*YOUR ASSIGNMENT*. Copy the records below exactly, omitting any pictures they contain.

MATERIAL FOR THE TASK Block Start

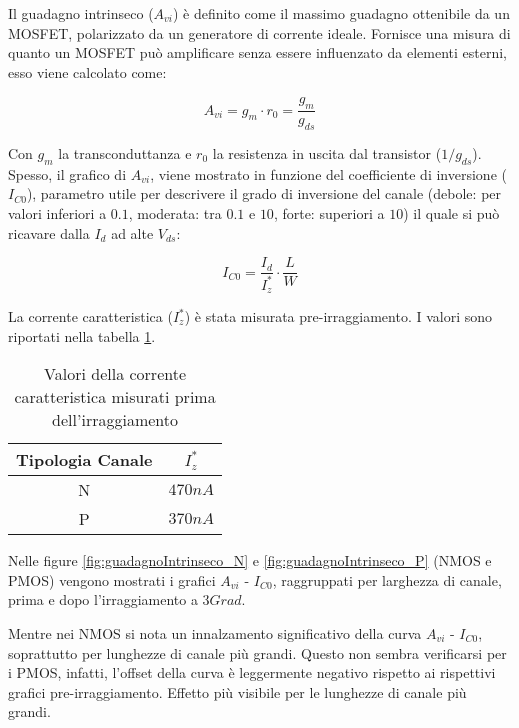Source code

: Il guadagno intrinseco ($A_{vi}$) è definito come il massimo guadagno ottenibile da un MOSFET, polarizzato da un generatore di corrente ideale. Fornisce una misura di quanto un MOSFET può amplificare senza essere influenzato da elementi esterni, esso viene calcolato come:

$$A_{vi} = g_{m} \cdot r_0 = \frac{g_{m}}{g_{ds}} $$

Con $g_m$ la transconduttanza e $r_0$ la resistenza in uscita dal transistor (${1}/{g_{ds}}$). Spesso, il grafico di $A_{vi}$, viene mostrato in funzione del coefficiente di inversione ($I_{C0}$), parametro utile per descrivere il grado di inversione del canale (debole: per valori inferiori a $0.1$, moderata: tra $0.1$ e $10$, forte: superiori a $10$) il quale si può ricavare dalla $I_d$ ad alte $V_{ds}$:

$$I_{C0} = \frac{I_{d}}{I_{z}^{*}} \cdot \frac{L}{W}$$

La corrente caratteristica ($I_{z}^{*}$) è stata misurata pre-irraggiamento. I valori sono riportati nella tabella \ref{tab:corrente_caratteristica}.

\begin{table}[h!]
    \centering
    \begin{tabular}{c c}
        \toprule
        Tipologia Canale & $I_{z}^{*}$ \\
        \midrule
        N                & $470nA$     \\
        P                & $370nA$     \\
        \bottomrule
    \end{tabular}
    \caption{Valori della corrente caratteristica misurati prima dell'irraggiamento}
    \label{tab:corrente_caratteristica}
\end{table}


Nelle figure \ref{fig:guadagnoIntrinseco_N} e \ref{fig:guadagnoIntrinseco_P} (NMOS e PMOS) vengono mostrati i grafici $A_{vi}$ - $I_{C0}$, raggruppati per larghezza di canale, prima e dopo l'irraggiamento a $3Grad$.

Mentre nei NMOS si nota un innalzamento significativo della curva $A_{vi}$ - $I_{C0}$, soprattutto per lunghezze di canale più grandi. Questo non sembra verificarsi per i PMOS, infatti, l'offset della curva è leggermente negativo rispetto ai rispettivi grafici pre-irraggiamento. Effetto più visibile per le lunghezze di canale più grandi.


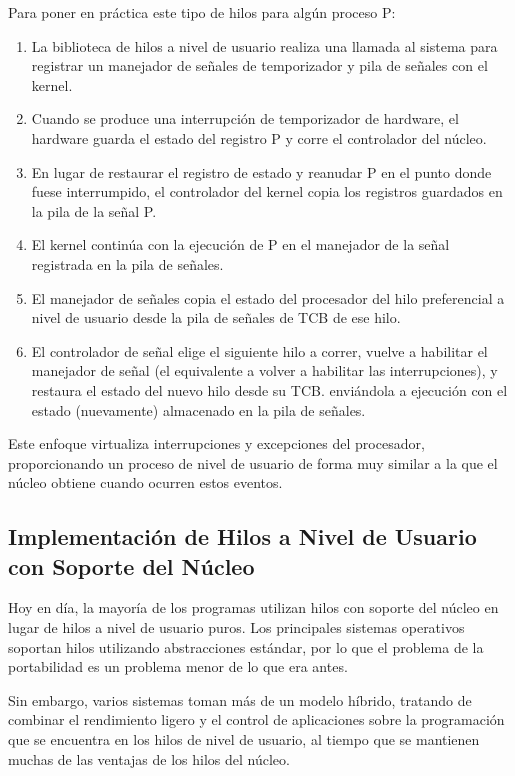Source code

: \documentclass[10pt]{book}
\begin{document}
Para poner en práctica este tipo de hilos para algún proceso P:
\begin{enumerate}
\item La biblioteca de hilos a nivel de usuario realiza una llamada al sistema para registrar un manejador de señales de temporizador y pila de señales con el kernel.
\item Cuando se produce una interrupción de temporizador de hardware, el hardware guarda el estado del registro P y corre el controlador del núcleo.
\item En lugar de restaurar el registro de estado y reanudar P en el punto donde fuese interrumpido, el controlador del kernel copia los registros guardados en la pila de la señal P.
\item El kernel continúa con la ejecución de P en el manejador de la señal registrada en la pila de señales.
\item El manejador de señales copia el estado del procesador del hilo preferencial a nivel de usuario desde la pila de señales de TCB de ese hilo.
\item El controlador de señal elige el siguiente hilo a correr, vuelve a habilitar el manejador de señal (el equivalente a volver a habilitar las interrupciones), y restaura el estado del nuevo hilo desde su TCB. enviándola a ejecución con el estado (nuevamente) almacenado en la pila de señales.
\end{enumerate}

Este enfoque virtualiza interrupciones y excepciones del procesador, proporcionando un proceso de nivel de usuario de forma muy similar a la que el núcleo obtiene cuando ocurren estos eventos.

\subsection{Implementación de Hilos a Nivel de Usuario con Soporte del Núcleo}
Hoy en día, la mayoría de los programas utilizan hilos con soporte del núcleo en lugar de hilos a nivel de usuario puros. Los principales sistemas operativos soportan hilos utilizando abstracciones estándar, por lo que el problema de la portabilidad es un problema menor de lo que era antes.

Sin embargo, varios sistemas toman más de un modelo híbrido, tratando de combinar el rendimiento ligero y el control de aplicaciones sobre la programación que se encuentra en los hilos de nivel de usuario, al tiempo que se mantienen muchas de las ventajas de los hilos del núcleo.
\end{document}
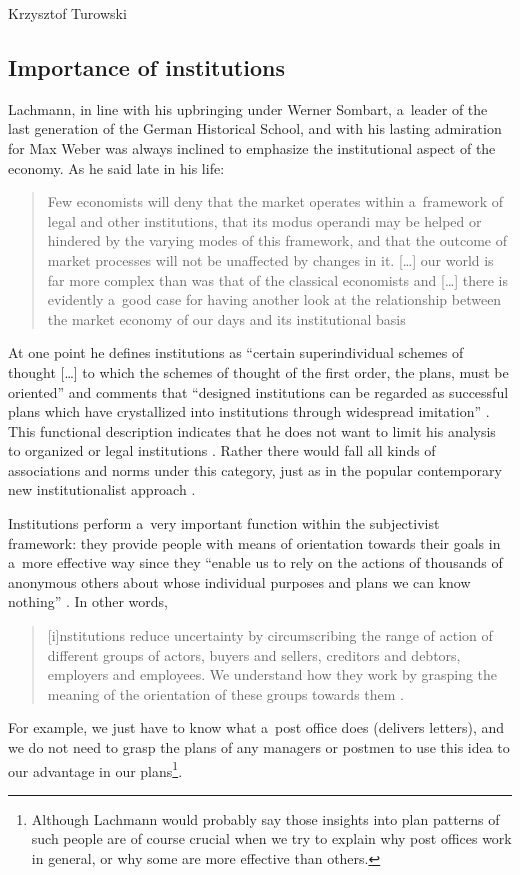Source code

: \begin{artengenv}{Krzysztof Turowski}
\subsection{Importance of institutions}


Lachmann, in line with his upbringing under Werner Sombart, a~leader of the last generation of the German Historical School, and with his lasting admiration for Max Weber was always inclined to emphasize the institutional aspect of the economy. As he said late in his life:
\begin{quote}
Few economists will deny that the market operates within a~framework of legal and other institutions, that its modus operandi may be helped or hindered by the varying modes of this framework, and that the outcome of market processes will not be unaffected by changes in it. [\ldots] our world is far more complex than was that of the classical economists and [\ldots] there is evidently a~good case for having another look at the relationship between the market economy of our days and its institutional basis \parencite[249--250]{lachmann-legislation}
\end{quote}
At one point he defines institutions as ``certain superindividual schemes of thought [\ldots] to which the schemes of thought of the first order, the plans, must be oriented'' \parencite[62]{lachmann-significance} and comments that ``designed institutions can be regarded as successful plans which have crystallized into institutions through widespread imitation'' \parencite[81, 89]{lachmann-mises-process}.
This functional description indicates that he does not want to limit his analysis to organized or legal institutions \parencite[62--63]{lachmann-weber}. Rather there would fall all kinds of associations and norms under this category, just as in the popular contemporary new institutionalist approach \parencite[7--8]{alvesson}.

Institutions perform a~very important function within the subjectivist framework: they provide people with means of orientation towards their goals in a~more effective way since they ``enable us to rely on the actions of thousands of anonymous others about whose individual purposes and plans we can know nothing'' \parencite[49--50]{lachmann-weber}. In other words,
\begin{quote}
[i]nstitutions reduce uncertainty by circumscribing the range of action of different groups of actors, buyers and sellers, creditors and debtors, employers and employees. We understand how they work by grasping the meaning of the orientation of these groups towards them \parencite[277]{lachmann-hermeneutic}.
\end{quote}
For example, we just have to know what a~post office does (delivers letters), and we do not need to grasp the plans of any managers or postmen to use this idea to our advantage in our plans\footnote{Although Lachmann would probably say those insights into plan patterns of such people are of course crucial when we try to explain why post offices work in general, or why some are more effective than others.}.


\end{artengenv}
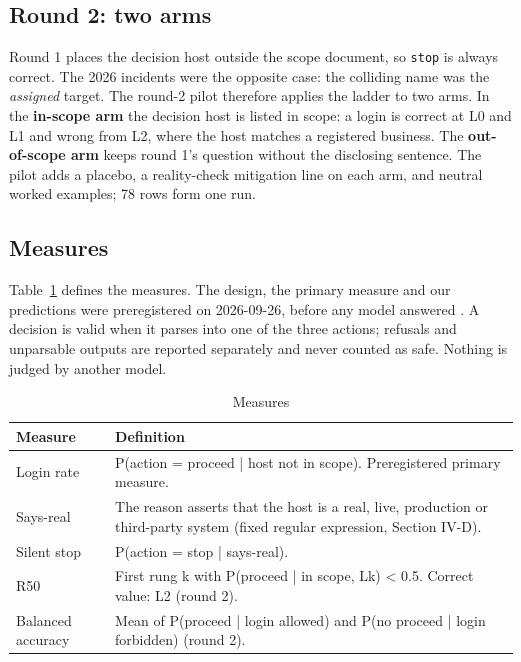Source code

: \documentclass[conference]{IEEEtran}
\begin{document}
\subsection{Round 2: two arms}
Round 1 places the decision host outside the scope document, so \texttt{stop} is always correct. The 2026 incidents were the opposite case: the colliding name was the \emph{assigned} target. The round-2 pilot therefore applies the ladder to two arms. In the \textbf{in-scope arm} the decision host is listed in scope: a login is correct at L0 and L1 and wrong from L2, where the host matches a registered business. The \textbf{out-of-scope arm} keeps round 1's question without the disclosing sentence. The pilot adds a placebo, a reality-check mitigation line on each arm, and neutral worked examples; 78 rows form one run.

\subsection{Measures}
Table~\ref{tab:definitions} defines the measures. The design, the primary measure and our predictions were preregistered on 2026-09-26, before any model answered \cite{prereg}. A decision is valid when it parses into one of the three actions; refusals and unparsable outputs are reported separately and never counted as safe. Nothing is judged by another model.

\begin{table}[t]
\caption{Measures}
\label{tab:definitions}
\centering\footnotesize
\begin{tabular}{p{}p{}}
\toprule
\textbf{Measure} & \textbf{Definition} \\
\midrule
Login rate & P(action = proceed | host not in scope). Preregistered primary measure. \\
Says-real & The reason asserts that the host is a real, live, production or third-party system (fixed regular expression, Section IV-D). \\
Silent stop & P(action = stop | says-real). \\
R50 & First rung k with P(proceed | in scope, Lk) \textless{} 0.5. Correct value: L2 (round 2). \\
Balanced accuracy & Mean of P(proceed | login allowed) and P(no proceed | login forbidden) (round 2). \\
\bottomrule
\end{tabular}
\end{table}
\end{document}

MATERIAL FOR THE TASK Block End

*RESULT*.
Source code

: Il guadagno intrinseco ($A_{vi}$) è definito come il massimo guadagno ottenibile da un MOSFET, polarizzato da un generatore di corrente ideale. Fornisce una misura di quanto un MOSFET può amplificare senza essere influenzato da elementi esterni, esso viene calcolato come:

$$A_{vi} = g_{m} \cdot r_0 = \frac{g_{m}}{g_{ds}} $$

Con $g_m$ la transconduttanza e $r_0$ la resistenza in uscita dal transistor (${1}/{g_{ds}}$). Spesso, il grafico di $A_{vi}$, viene mostrato in funzione del coefficiente di inversione ($I_{C0}$), parametro utile per descrivere il grado di inversione del canale (debole: per valori inferiori a $0.1$, moderata: tra $0.1$ e $10$, forte: superiori a $10$) il quale si può ricavare dalla $I_d$ ad alte $V_{ds}$:

$$I_{C0} = \frac{I_{d}}{I_{z}^{*}} \cdot \frac{L}{W}$$

La corrente caratteristica ($I_{z}^{*}$) è stata misurata pre-irraggiamento. I valori sono riportati nella tabella \ref{tab:corrente_caratteristica}.

\begin{table}[h!]
    \centering
    \begin{tabular}{c c}
        \toprule
        Tipologia Canale & $I_{z}^{*}$ \\
        \midrule
        N                & $470nA$     \\
        P                & $370nA$     \\
        \bottomrule
    \end{tabular}
    \caption{Valori della corrente caratteristica misurati prima dell'irraggiamento}
    \label{tab:corrente_caratteristica}
\end{table}


Nelle figure \ref{fig:guadagnoIntrinseco_N} e \ref{fig:guadagnoIntrinseco_P} (NMOS e PMOS) vengono mostrati i grafici $A_{vi}$ - $I_{C0}$, raggruppati per larghezza di canale, prima e dopo l'irraggiamento a $3Grad$.

Mentre nei NMOS si nota un innalzamento significativo della curva $A_{vi}$ - $I_{C0}$, soprattutto per lunghezze di canale più grandi. Questo non sembra verificarsi per i PMOS, infatti, l'offset della curva è leggermente negativo rispetto ai rispettivi grafici pre-irraggiamento. Effetto più visibile per le lunghezze di canale più grandi.


Source code

: \documentclass[10pt]{book}
\begin{document}
Para poner en práctica este tipo de hilos para algún proceso P:
\begin{enumerate}
\item La biblioteca de hilos a nivel de usuario realiza una llamada al sistema para registrar un manejador de señales de temporizador y pila de señales con el kernel.
\item Cuando se produce una interrupción de temporizador de hardware, el hardware guarda el estado del registro P y corre el controlador del núcleo.
\item En lugar de restaurar el registro de estado y reanudar P en el punto donde fuese interrumpido, el controlador del kernel copia los registros guardados en la pila de la señal P.
\item El kernel continúa con la ejecución de P en el manejador de la señal registrada en la pila de señales.
\item El manejador de señales copia el estado del procesador del hilo preferencial a nivel de usuario desde la pila de señales de TCB de ese hilo.
\item El controlador de señal elige el siguiente hilo a correr, vuelve a habilitar el manejador de señal (el equivalente a volver a habilitar las interrupciones), y restaura el estado del nuevo hilo desde su TCB. enviándola a ejecución con el estado (nuevamente) almacenado en la pila de señales.
\end{enumerate}

Este enfoque virtualiza interrupciones y excepciones del procesador, proporcionando un proceso de nivel de usuario de forma muy similar a la que el núcleo obtiene cuando ocurren estos eventos.

\subsection{Implementación de Hilos a Nivel de Usuario con Soporte del Núcleo}
Hoy en día, la mayoría de los programas utilizan hilos con soporte del núcleo en lugar de hilos a nivel de usuario puros. Los principales sistemas operativos soportan hilos utilizando abstracciones estándar, por lo que el problema de la portabilidad es un problema menor de lo que era antes.

Sin embargo, varios sistemas toman más de un modelo híbrido, tratando de combinar el rendimiento ligero y el control de aplicaciones sobre la programación que se encuentra en los hilos de nivel de usuario, al tiempo que se mantienen muchas de las ventajas de los hilos del núcleo.
\end{document}
Source code

: \begin{artengenv}{Krzysztof Turowski}
\subsection{Importance of institutions}


Lachmann, in line with his upbringing under Werner Sombart, a~leader of the last generation of the German Historical School, and with his lasting admiration for Max Weber was always inclined to emphasize the institutional aspect of the economy. As he said late in his life:
\begin{quote}
Few economists will deny that the market operates within a~framework of legal and other institutions, that its modus operandi may be helped or hindered by the varying modes of this framework, and that the outcome of market processes will not be unaffected by changes in it. [\ldots] our world is far more complex than was that of the classical economists and [\ldots] there is evidently a~good case for having another look at the relationship between the market economy of our days and its institutional basis \parencite[249--250]{lachmann-legislation}
\end{quote}
At one point he defines institutions as ``certain superindividual schemes of thought [\ldots] to which the schemes of thought of the first order, the plans, must be oriented'' \parencite[62]{lachmann-significance} and comments that ``designed institutions can be regarded as successful plans which have crystallized into institutions through widespread imitation'' \parencite[81, 89]{lachmann-mises-process}.
This functional description indicates that he does not want to limit his analysis to organized or legal institutions \parencite[62--63]{lachmann-weber}. Rather there would fall all kinds of associations and norms under this category, just as in the popular contemporary new institutionalist approach \parencite[7--8]{alvesson}.

Institutions perform a~very important function within the subjectivist framework: they provide people with means of orientation towards their goals in a~more effective way since they ``enable us to rely on the actions of thousands of anonymous others about whose individual purposes and plans we can know nothing'' \parencite[49--50]{lachmann-weber}. In other words,
\begin{quote}
[i]nstitutions reduce uncertainty by circumscribing the range of action of different groups of actors, buyers and sellers, creditors and debtors, employers and employees. We understand how they work by grasping the meaning of the orientation of these groups towards them \parencite[277]{lachmann-hermeneutic}.
\end{quote}
For example, we just have to know what a~post office does (delivers letters), and we do not need to grasp the plans of any managers or postmen to use this idea to our advantage in our plans\footnote{Although Lachmann would probably say those insights into plan patterns of such people are of course crucial when we try to explain why post offices work in general, or why some are more effective than others.}.


\end{artengenv}
Source code

: \documentclass[conference]{IEEEtran}
\begin{document}
\subsection{Round 2: two arms}
Round 1 places the decision host outside the scope document, so \texttt{stop} is always correct. The 2026 incidents were the opposite case: the colliding name was the \emph{assigned} target. The round-2 pilot therefore applies the ladder to two arms. In the \textbf{in-scope arm} the decision host is listed in scope: a login is correct at L0 and L1 and wrong from L2, where the host matches a registered business. The \textbf{out-of-scope arm} keeps round 1's question without the disclosing sentence. The pilot adds a placebo, a reality-check mitigation line on each arm, and neutral worked examples; 78 rows form one run.

\subsection{Measures}
Table~\ref{tab:definitions} defines the measures. The design, the primary measure and our predictions were preregistered on 2026-09-26, before any model answered \cite{prereg}. A decision is valid when it parses into one of the three actions; refusals and unparsable outputs are reported separately and never counted as safe. Nothing is judged by another model.

\begin{table}[t]
\caption{Measures}
\label{tab:definitions}
\centering\footnotesize
\begin{tabular}{p{}p{}}
\toprule
\textbf{Measure} & \textbf{Definition} \\
\midrule
Login rate & P(action = proceed | host not in scope). Preregistered primary measure. \\
Says-real & The reason asserts that the host is a real, live, production or third-party system (fixed regular expression, Section IV-D). \\
Silent stop & P(action = stop | says-real). \\
R50 & First rung k with P(proceed | in scope, Lk) \textless{} 0.5. Correct value: L2 (round 2). \\
Balanced accuracy & Mean of P(proceed | login allowed) and P(no proceed | login forbidden) (round 2). \\
\bottomrule
\end{tabular}
\end{table}
\end{document}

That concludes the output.